Twenty-one people, many of whom are doing work that touches on race relations, same-sex marriage, climate change and other issues that are dominating the news, have each been awarded "genius grants" from the MacArthur Foundation.

The Chicago-based John D. and Catherine T. MacArthur Foundation announced on Wednesday this year's recipients of the grants that have been awarded since 1981. Recipients can spend the $625,000 any way they like.

As in years past, this year's winners are an eclectic group, including scientists, attorneys, historians, poets, mathematicians, a cartoonist and a documentary filmmaker.

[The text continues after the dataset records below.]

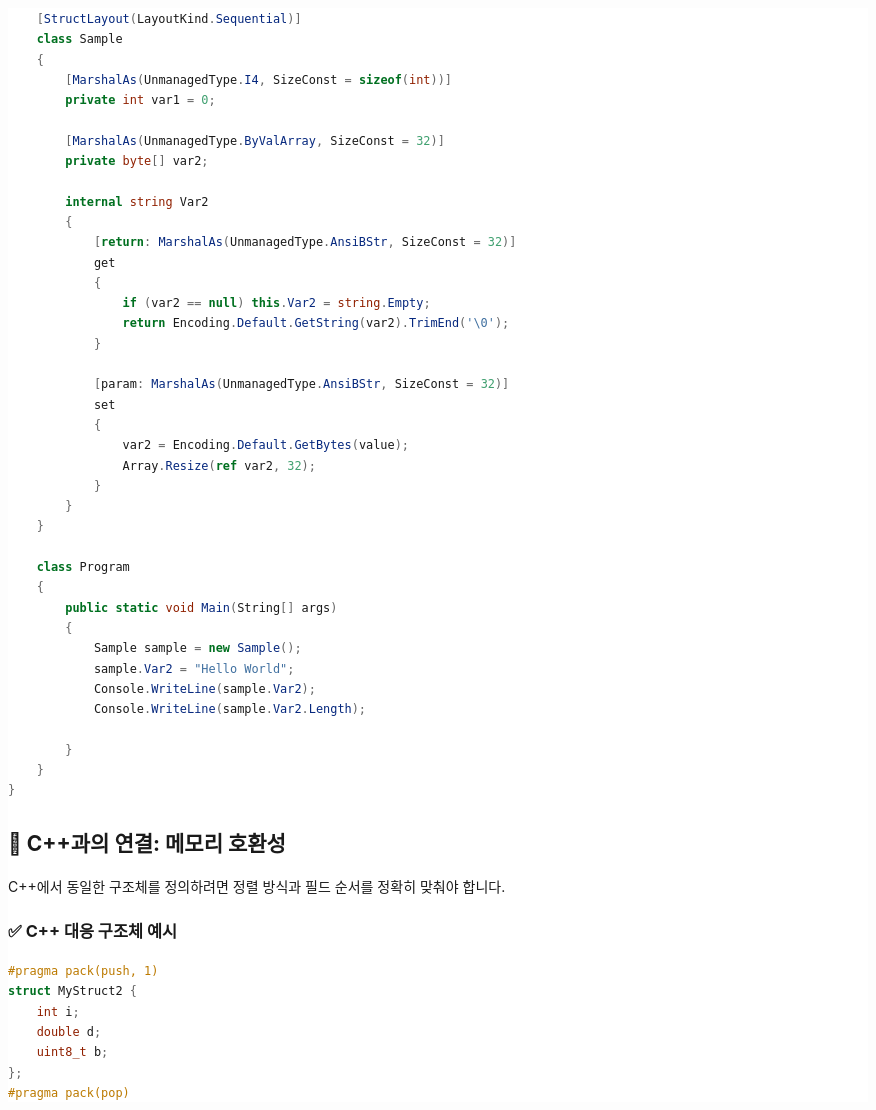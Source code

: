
 ```csharp
    [StructLayout(LayoutKind.Sequential)]
    class Sample
    {
        [MarshalAs(UnmanagedType.I4, SizeConst = sizeof(int))]
        private int var1 = 0;

        [MarshalAs(UnmanagedType.ByValArray, SizeConst = 32)]
        private byte[] var2;

        internal string Var2
        {
            [return: MarshalAs(UnmanagedType.AnsiBStr, SizeConst = 32)]
            get
            {
                if (var2 == null) this.Var2 = string.Empty;
                return Encoding.Default.GetString(var2).TrimEnd('\0');
            }
            
            [param: MarshalAs(UnmanagedType.AnsiBStr, SizeConst = 32)]
            set
            {
                var2 = Encoding.Default.GetBytes(value);
                Array.Resize(ref var2, 32);
            }
        }
    }
    
    class Program
    {
        public static void Main(String[] args)
        {
            Sample sample = new Sample();
            sample.Var2 = "Hello World";
            Console.WriteLine(sample.Var2);
            Console.WriteLine(sample.Var2.Length);
            
        }
    }
}
```


## 🔄 C++과의 연결: 메모리 호환성
C++에서 동일한 구조체를 정의하려면 정렬 방식과 필드 순서를 정확히 맞춰야 합니다.
### ✅ C++ 대응 구조체 예시
```cpp
#pragma pack(push, 1)
struct MyStruct2 {
    int i;
    double d;
    uint8_t b;
};
#pragma pack(pop)
```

Among the recipients is Jennifer Eberhardt, a social psychologist at Stanford University. Eberhardt has conducted research on racial stereotypes and crime that has prompted the Oakland, California, police department to ask for her help studying racial biases among their officers and how those biases play out on the street.

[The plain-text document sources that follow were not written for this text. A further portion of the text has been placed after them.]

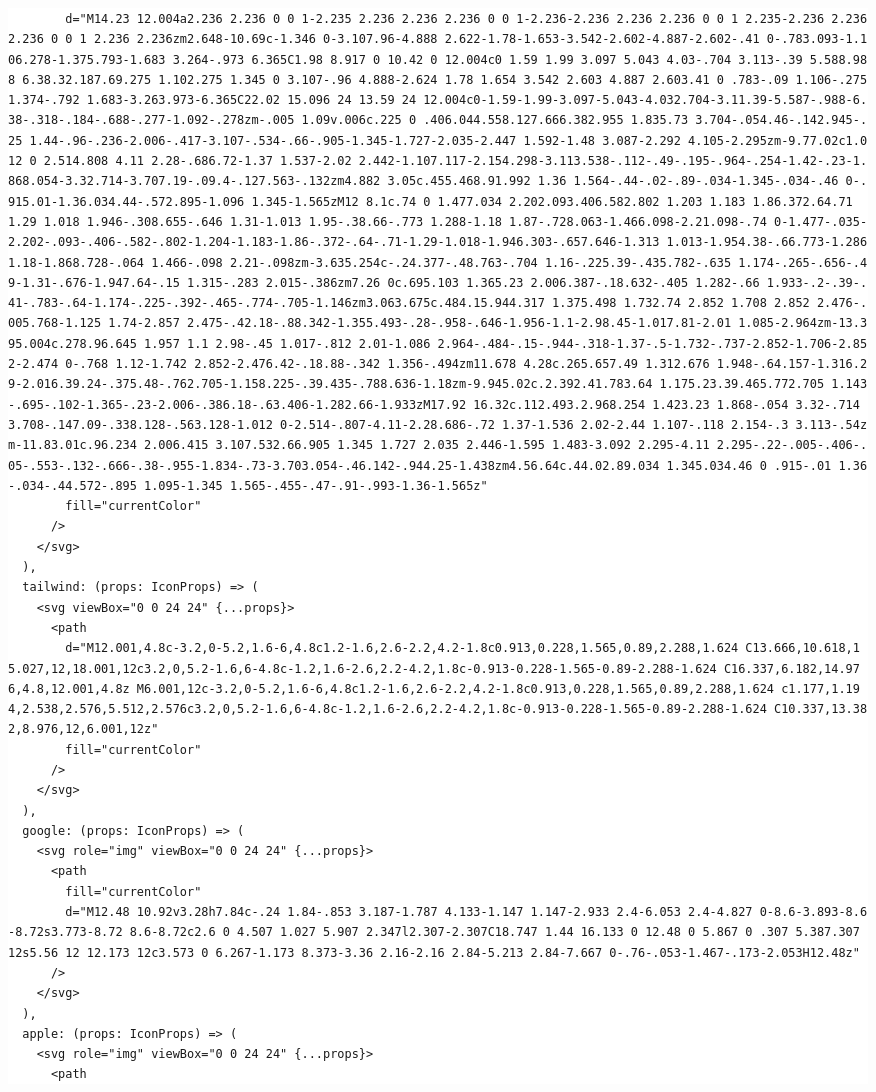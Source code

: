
 ```tsx
        d="M14.23 12.004a2.236 2.236 0 0 1-2.235 2.236 2.236 2.236 0 0 1-2.236-2.236 2.236 2.236 0 0 1 2.235-2.236 2.236 2.236 0 0 1 2.236 2.236zm2.648-10.69c-1.346 0-3.107.96-4.888 2.622-1.78-1.653-3.542-2.602-4.887-2.602-.41 0-.783.093-1.106.278-1.375.793-1.683 3.264-.973 6.365C1.98 8.917 0 10.42 0 12.004c0 1.59 1.99 3.097 5.043 4.03-.704 3.113-.39 5.588.988 6.38.32.187.69.275 1.102.275 1.345 0 3.107-.96 4.888-2.624 1.78 1.654 3.542 2.603 4.887 2.603.41 0 .783-.09 1.106-.275 1.374-.792 1.683-3.263.973-6.365C22.02 15.096 24 13.59 24 12.004c0-1.59-1.99-3.097-5.043-4.032.704-3.11.39-5.587-.988-6.38-.318-.184-.688-.277-1.092-.278zm-.005 1.09v.006c.225 0 .406.044.558.127.666.382.955 1.835.73 3.704-.054.46-.142.945-.25 1.44-.96-.236-2.006-.417-3.107-.534-.66-.905-1.345-1.727-2.035-2.447 1.592-1.48 3.087-2.292 4.105-2.295zm-9.77.02c1.012 0 2.514.808 4.11 2.28-.686.72-1.37 1.537-2.02 2.442-1.107.117-2.154.298-3.113.538-.112-.49-.195-.964-.254-1.42-.23-1.868.054-3.32.714-3.707.19-.09.4-.127.563-.132zm4.882 3.05c.455.468.91.992 1.36 1.564-.44-.02-.89-.034-1.345-.034-.46 0-.915.01-1.36.034.44-.572.895-1.096 1.345-1.565zM12 8.1c.74 0 1.477.034 2.202.093.406.582.802 1.203 1.183 1.86.372.64.71 1.29 1.018 1.946-.308.655-.646 1.31-1.013 1.95-.38.66-.773 1.288-1.18 1.87-.728.063-1.466.098-2.21.098-.74 0-1.477-.035-2.202-.093-.406-.582-.802-1.204-1.183-1.86-.372-.64-.71-1.29-1.018-1.946.303-.657.646-1.313 1.013-1.954.38-.66.773-1.286 1.18-1.868.728-.064 1.466-.098 2.21-.098zm-3.635.254c-.24.377-.48.763-.704 1.16-.225.39-.435.782-.635 1.174-.265-.656-.49-1.31-.676-1.947.64-.15 1.315-.283 2.015-.386zm7.26 0c.695.103 1.365.23 2.006.387-.18.632-.405 1.282-.66 1.933-.2-.39-.41-.783-.64-1.174-.225-.392-.465-.774-.705-1.146zm3.063.675c.484.15.944.317 1.375.498 1.732.74 2.852 1.708 2.852 2.476-.005.768-1.125 1.74-2.857 2.475-.42.18-.88.342-1.355.493-.28-.958-.646-1.956-1.1-2.98.45-1.017.81-2.01 1.085-2.964zm-13.395.004c.278.96.645 1.957 1.1 2.98-.45 1.017-.812 2.01-1.086 2.964-.484-.15-.944-.318-1.37-.5-1.732-.737-2.852-1.706-2.852-2.474 0-.768 1.12-1.742 2.852-2.476.42-.18.88-.342 1.356-.494zm11.678 4.28c.265.657.49 1.312.676 1.948-.64.157-1.316.29-2.016.39.24-.375.48-.762.705-1.158.225-.39.435-.788.636-1.18zm-9.945.02c.2.392.41.783.64 1.175.23.39.465.772.705 1.143-.695-.102-1.365-.23-2.006-.386.18-.63.406-1.282.66-1.933zM17.92 16.32c.112.493.2.968.254 1.423.23 1.868-.054 3.32-.714 3.708-.147.09-.338.128-.563.128-1.012 0-2.514-.807-4.11-2.28.686-.72 1.37-1.536 2.02-2.44 1.107-.118 2.154-.3 3.113-.54zm-11.83.01c.96.234 2.006.415 3.107.532.66.905 1.345 1.727 2.035 2.446-1.595 1.483-3.092 2.295-4.11 2.295-.22-.005-.406-.05-.553-.132-.666-.38-.955-1.834-.73-3.703.054-.46.142-.944.25-1.438zm4.56.64c.44.02.89.034 1.345.034.46 0 .915-.01 1.36-.034-.44.572-.895 1.095-1.345 1.565-.455-.47-.91-.993-1.36-1.565z"
        fill="currentColor"
      />
    </svg>
  ),
  tailwind: (props: IconProps) => (
    <svg viewBox="0 0 24 24" {...props}>
      <path
        d="M12.001,4.8c-3.2,0-5.2,1.6-6,4.8c1.2-1.6,2.6-2.2,4.2-1.8c0.913,0.228,1.565,0.89,2.288,1.624 C13.666,10.618,15.027,12,18.001,12c3.2,0,5.2-1.6,6-4.8c-1.2,1.6-2.6,2.2-4.2,1.8c-0.913-0.228-1.565-0.89-2.288-1.624 C16.337,6.182,14.976,4.8,12.001,4.8z M6.001,12c-3.2,0-5.2,1.6-6,4.8c1.2-1.6,2.6-2.2,4.2-1.8c0.913,0.228,1.565,0.89,2.288,1.624 c1.177,1.194,2.538,2.576,5.512,2.576c3.2,0,5.2-1.6,6-4.8c-1.2,1.6-2.6,2.2-4.2,1.8c-0.913-0.228-1.565-0.89-2.288-1.624 C10.337,13.382,8.976,12,6.001,12z"
        fill="currentColor"
      />
    </svg>
  ),
  google: (props: IconProps) => (
    <svg role="img" viewBox="0 0 24 24" {...props}>
      <path
        fill="currentColor"
        d="M12.48 10.92v3.28h7.84c-.24 1.84-.853 3.187-1.787 4.133-1.147 1.147-2.933 2.4-6.053 2.4-4.827 0-8.6-3.893-8.6-8.72s3.773-8.72 8.6-8.72c2.6 0 4.507 1.027 5.907 2.347l2.307-2.307C18.747 1.44 16.133 0 12.48 0 5.867 0 .307 5.387.307 12s5.56 12 12.173 12c3.573 0 6.267-1.173 8.373-3.36 2.16-2.16 2.84-5.213 2.84-7.667 0-.76-.053-1.467-.173-2.053H12.48z"
      />
    </svg>
  ),
  apple: (props: IconProps) => (
    <svg role="img" viewBox="0 0 24 24" {...props}>
      <path
```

Others were recognized for their legal work, from attorney Jonathan Rapping, whose organization helps public defenders provide quality representation to indigent clients, to Mary Bonauto, a civil rights attorney who won for "breaking down legal barriers based on sexual orientation and gender identity."

The selection process is shrouded in secrecy. There's no application involved. Instead, anonymous groups make nominations and recommendations to the foundation's board of directors.

Most winners are not widely known outside their fields, but the list has over the years included such writers as Susan Sontag and Karen Russell and filmmaker John Sayles.